(Records shown)

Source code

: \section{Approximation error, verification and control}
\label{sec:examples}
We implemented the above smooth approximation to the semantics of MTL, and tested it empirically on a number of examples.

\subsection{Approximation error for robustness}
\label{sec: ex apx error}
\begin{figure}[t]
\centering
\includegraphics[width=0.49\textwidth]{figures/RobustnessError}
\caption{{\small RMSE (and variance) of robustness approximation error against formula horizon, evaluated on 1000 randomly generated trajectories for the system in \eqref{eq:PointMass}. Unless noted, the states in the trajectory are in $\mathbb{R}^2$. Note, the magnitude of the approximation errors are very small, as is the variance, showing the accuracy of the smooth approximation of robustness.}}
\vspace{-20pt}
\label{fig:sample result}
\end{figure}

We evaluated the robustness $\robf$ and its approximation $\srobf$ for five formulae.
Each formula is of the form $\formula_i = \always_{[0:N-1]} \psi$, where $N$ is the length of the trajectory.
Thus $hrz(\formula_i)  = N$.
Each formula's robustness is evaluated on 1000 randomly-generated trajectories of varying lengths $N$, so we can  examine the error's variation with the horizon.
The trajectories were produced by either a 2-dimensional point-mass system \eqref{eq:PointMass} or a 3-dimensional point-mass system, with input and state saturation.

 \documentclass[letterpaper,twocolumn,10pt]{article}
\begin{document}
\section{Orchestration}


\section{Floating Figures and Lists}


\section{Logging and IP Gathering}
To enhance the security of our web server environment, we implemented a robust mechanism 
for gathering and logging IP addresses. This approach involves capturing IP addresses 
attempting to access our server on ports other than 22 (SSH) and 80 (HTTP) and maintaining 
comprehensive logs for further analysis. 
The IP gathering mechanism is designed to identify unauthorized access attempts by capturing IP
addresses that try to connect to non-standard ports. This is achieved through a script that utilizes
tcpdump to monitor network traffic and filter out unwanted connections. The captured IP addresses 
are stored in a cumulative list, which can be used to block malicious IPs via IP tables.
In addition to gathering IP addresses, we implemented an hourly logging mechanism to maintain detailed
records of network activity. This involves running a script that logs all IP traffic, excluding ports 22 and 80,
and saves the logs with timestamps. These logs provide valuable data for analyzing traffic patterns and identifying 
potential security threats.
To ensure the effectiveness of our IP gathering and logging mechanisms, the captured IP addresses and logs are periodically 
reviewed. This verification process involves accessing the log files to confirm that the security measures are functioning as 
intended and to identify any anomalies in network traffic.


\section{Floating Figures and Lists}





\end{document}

(End Records shown)

• _Work to complete_
Each of the records above is to be copied exactly.

• _Result below_
Source code

: \section{Approximation error, verification and control}
\label{sec:examples}
We implemented the above smooth approximation to the semantics of MTL, and tested it empirically on a number of examples.

\subsection{Approximation error for robustness}
\label{sec: ex apx error}
\begin{figure}[t]
\centering
\includegraphics[width=0.49\textwidth]{figures/RobustnessError}
\caption{{\small RMSE (and variance) of robustness approximation error against formula horizon, evaluated on 1000 randomly generated trajectories for the system in \eqref{eq:PointMass}. Unless noted, the states in the trajectory are in $\mathbb{R}^2$. Note, the magnitude of the approximation errors are very small, as is the variance, showing the accuracy of the smooth approximation of robustness.}}
\vspace{-20pt}
\label{fig:sample result}
\end{figure}

We evaluated the robustness $\robf$ and its approximation $\srobf$ for five formulae.
Each formula is of the form $\formula_i = \always_{[0:N-1]} \psi$, where $N$ is the length of the trajectory.
Thus $hrz(\formula_i)  = N$.
Each formula's robustness is evaluated on 1000 randomly-generated trajectories of varying lengths $N$, so we can  examine the error's variation with the horizon.
The trajectories were produced by either a 2-dimensional point-mass system \eqref{eq:PointMass} or a 3-dimensional point-mass system, with input and state saturation.

 \documentclass[letterpaper,twocolumn,10pt]{article}
\begin{document}
\section{Orchestration}


\section{Floating Figures and Lists}


\section{Logging and IP Gathering}
To enhance the security of our web server environment, we implemented a robust mechanism 
for gathering and logging IP addresses. This approach involves capturing IP addresses 
attempting to access our server on ports other than 22 (SSH) and 80 (HTTP) and maintaining 
comprehensive logs for further analysis. 
The IP gathering mechanism is designed to identify unauthorized access attempts by capturing IP
addresses that try to connect to non-standard ports. This is achieved through a script that utilizes
tcpdump to monitor network traffic and filter out unwanted connections. The captured IP addresses 
are stored in a cumulative list, which can be used to block malicious IPs via IP tables.
In addition to gathering IP addresses, we implemented an hourly logging mechanism to maintain detailed
records of network activity. This involves running a script that logs all IP traffic, excluding ports 22 and 80,
and saves the logs with timestamps. These logs provide valuable data for analyzing traffic patterns and identifying 
potential security threats.
To ensure the effectiveness of our IP gathering and logging mechanisms, the captured IP addresses and logs are periodically 
reviewed. This verification process involves accessing the log files to confirm that the security measures are functioning as 
intended and to identify any anomalies in network traffic.


\section{Floating Figures and Lists}





\end{document}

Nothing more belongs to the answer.